Anderson: It also speaks to the community. It really is a community effort; the more we can share with each other, work together with each other, and learn from each other, the better off the whole ecosystem will be — and the safer patients will be.
Gamble: Because of the unique nature of Covid-19 and how quickly everything happened, did you have concerns that cybersecurity would be put on the back burner?
Decker: There’s always a balance between how to make sure clinical practices are operating at the level that they need to, and monitoring security and the controls associated with that. For the larger institutions where cybersecurity is part of the culture, you’re at the table. You’re part of the emergency management function, which is part of the leadership team. You’re there to help guide and direct as needed. If you need to pump the brakes a little bit because you’re moving too fast in one direction and it’s not safe, you can do that.
Smaller institutions might not have that level of engagement at the leadership level, and so they might struggle with that.
Gamble: I’d like to talk a little more about that last bucket, which is taking care of the team — what type of guidance do you have for leaders?
Decker: There were a few suggestions there. One is setting up a cadence of communication with your team. In today’s world where most of us are remote, it’s important to maintain the dynamic with the team that you had in the face-to-face capacity. It can be something as simple as standing up daily huddles or standups for five minutes at the beginning of the day. Even if you don’t have much to talk about, it’s important to keep the dialogue flowing.

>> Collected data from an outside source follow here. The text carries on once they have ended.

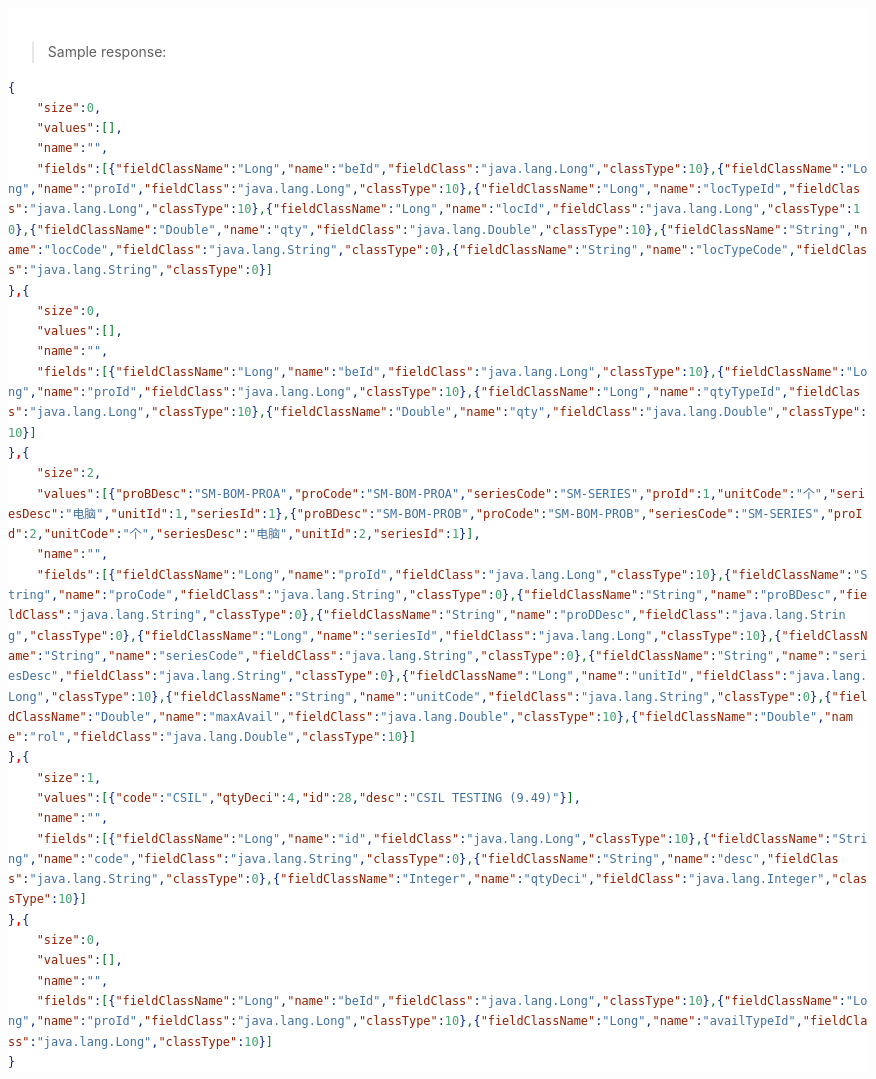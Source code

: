 <br/>

> Sample response:

```json
{
	"size":0,
	"values":[],
	"name":"",
	"fields":[{"fieldClassName":"Long","name":"beId","fieldClass":"java.lang.Long","classType":10},{"fieldClassName":"Long","name":"proId","fieldClass":"java.lang.Long","classType":10},{"fieldClassName":"Long","name":"locTypeId","fieldClass":"java.lang.Long","classType":10},{"fieldClassName":"Long","name":"locId","fieldClass":"java.lang.Long","classType":10},{"fieldClassName":"Double","name":"qty","fieldClass":"java.lang.Double","classType":10},{"fieldClassName":"String","name":"locCode","fieldClass":"java.lang.String","classType":0},{"fieldClassName":"String","name":"locTypeCode","fieldClass":"java.lang.String","classType":0}]
},{
	"size":0,
	"values":[],
	"name":"",
	"fields":[{"fieldClassName":"Long","name":"beId","fieldClass":"java.lang.Long","classType":10},{"fieldClassName":"Long","name":"proId","fieldClass":"java.lang.Long","classType":10},{"fieldClassName":"Long","name":"qtyTypeId","fieldClass":"java.lang.Long","classType":10},{"fieldClassName":"Double","name":"qty","fieldClass":"java.lang.Double","classType":10}]
},{
	"size":2,
	"values":[{"proBDesc":"SM-BOM-PROA","proCode":"SM-BOM-PROA","seriesCode":"SM-SERIES","proId":1,"unitCode":"个","seriesDesc":"电脑","unitId":1,"seriesId":1},{"proBDesc":"SM-BOM-PROB","proCode":"SM-BOM-PROB","seriesCode":"SM-SERIES","proId":2,"unitCode":"个","seriesDesc":"电脑","unitId":2,"seriesId":1}],
	"name":"",
	"fields":[{"fieldClassName":"Long","name":"proId","fieldClass":"java.lang.Long","classType":10},{"fieldClassName":"String","name":"proCode","fieldClass":"java.lang.String","classType":0},{"fieldClassName":"String","name":"proBDesc","fieldClass":"java.lang.String","classType":0},{"fieldClassName":"String","name":"proDDesc","fieldClass":"java.lang.String","classType":0},{"fieldClassName":"Long","name":"seriesId","fieldClass":"java.lang.Long","classType":10},{"fieldClassName":"String","name":"seriesCode","fieldClass":"java.lang.String","classType":0},{"fieldClassName":"String","name":"seriesDesc","fieldClass":"java.lang.String","classType":0},{"fieldClassName":"Long","name":"unitId","fieldClass":"java.lang.Long","classType":10},{"fieldClassName":"String","name":"unitCode","fieldClass":"java.lang.String","classType":0},{"fieldClassName":"Double","name":"maxAvail","fieldClass":"java.lang.Double","classType":10},{"fieldClassName":"Double","name":"rol","fieldClass":"java.lang.Double","classType":10}]
},{
	"size":1,
	"values":[{"code":"CSIL","qtyDeci":4,"id":28,"desc":"CSIL TESTING (9.49)"}],
	"name":"",
	"fields":[{"fieldClassName":"Long","name":"id","fieldClass":"java.lang.Long","classType":10},{"fieldClassName":"String","name":"code","fieldClass":"java.lang.String","classType":0},{"fieldClassName":"String","name":"desc","fieldClass":"java.lang.String","classType":0},{"fieldClassName":"Integer","name":"qtyDeci","fieldClass":"java.lang.Integer","classType":10}]
},{
	"size":0,
	"values":[],
	"name":"",
	"fields":[{"fieldClassName":"Long","name":"beId","fieldClass":"java.lang.Long","classType":10},{"fieldClassName":"Long","name":"proId","fieldClass":"java.lang.Long","classType":10},{"fieldClassName":"Long","name":"availTypeId","fieldClass":"java.lang.Long","classType":10}]
}
```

Another is making sure you have a good messaging platform in place so people can communicate outside of emails, and making sure the team has the right equipment at their house. They might have a laptop that works for a short period of time, but after a while it has issues, and they might not be as productive.
And, as I mentioned earlier, it’s looking at schedules and making sure people aren’t working 12-hour days consistently for weeks on end. That might happen initially, but once you’ve gotten over the hump, you have to be cognizant of how much time your people are actually spending on this, and give them a break.